If I have two arrays @a and @b and I wish to create a two-element list
out of them - a la Perl5 (\@a, \@b) - what's the correct way to do
that in Perl6? If it's still (\@a, \@b), then what do we call what
the \ is doing there, now that references are supposed to be a
behind-the-scenes automagical thing?
--
Mark J. Reed <mark...@mail.com>
They're captures.
I personally wouldn't mind unary $, to supplement unary @ and %.
--
korajn salutojn,
juerd waalboer: perl hacker <ju...@juerd.nl> <http://juerd.nl/sig>
convolution: ict solutions and consultancy <sa...@convolution.nl>
To expand on the previous answer, unary backslash as described in S03
captures its argument and various representations can be extracted. In
this case, you are capturing an array, and creating a list of arrays.

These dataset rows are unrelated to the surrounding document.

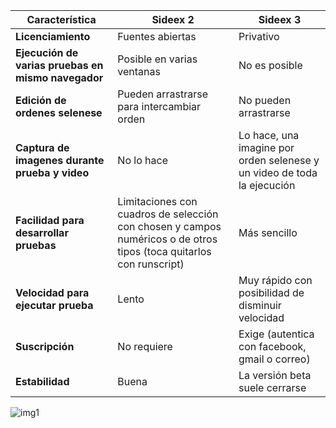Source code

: | Característica | Sideex 2 | Sideex 3|
|----------------|----------|---------|
| **Licenciamiento** | Fuentes abiertas | Privativo |
| **Ejecución de varias pruebas en mismo navegador** | Posible en varias ventanas | No es posible |
| **Edición de ordenes selenese** | Pueden arrastrarse para intercambiar orden | No pueden arrastrarse |
| **Captura de imagenes durante prueba y video** | No lo hace | Lo hace, una imagine por orden selenese y un video de toda la ejecución |
| **Facilidad para desarrollar pruebas** | Limitaciones con cuadros de selección con chosen y campos numéricos o de otros tipos (toca quitarlos con runscript) | Más sencillo |
| **Velocidad para ejecutar prueba** | Lento | Muy rápido con posibilidad de disminuir velocidad | 
| **Suscripción** | No requiere | Exige (autentica con facebook, gmail o correo) |
| **Estabilidad** | Buena | La versión beta suele cerrarse |


![img1](https://github.com/pasosdeJesus/sip/blob/master/doc/sideex.img/sideex-Paola.png)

This is done by reference, we presume, but that detail is not available
to the programmer the way it was in P5.
Other forms of capture:
\$var; # Capture a scalar
\%var; # Capture a hash
\(...); # Capture parameters
\\$foo (as in Perl 5) is not a "capture to a capture", it simply acts
like \$foo.
That's what I get for dkimming instead of reading. Or even skimming.
OK, so "Capture objects fill the ecological niche of references in
Perl 6." Got it. Perhaps we should also mention the use of Captures
to prevent list flattening somewhere in S09.
So now we have | as the "all of the above" dereferencer. I like the
mnemonic association with junctions, since |$x is logically similar to
($$x|@$x|%$x).
I dislike adding yet more whitespace-resolved ambiguity to the grammar, though.
I think it's a good question, considering this is worked for me in Perl 6:
my @c = (\@a, \@b);
I'm not sure how to reconcile that with the spec I found for "\":
"The unary backslash operator captures its arguments, and returns an
object representing those arguments."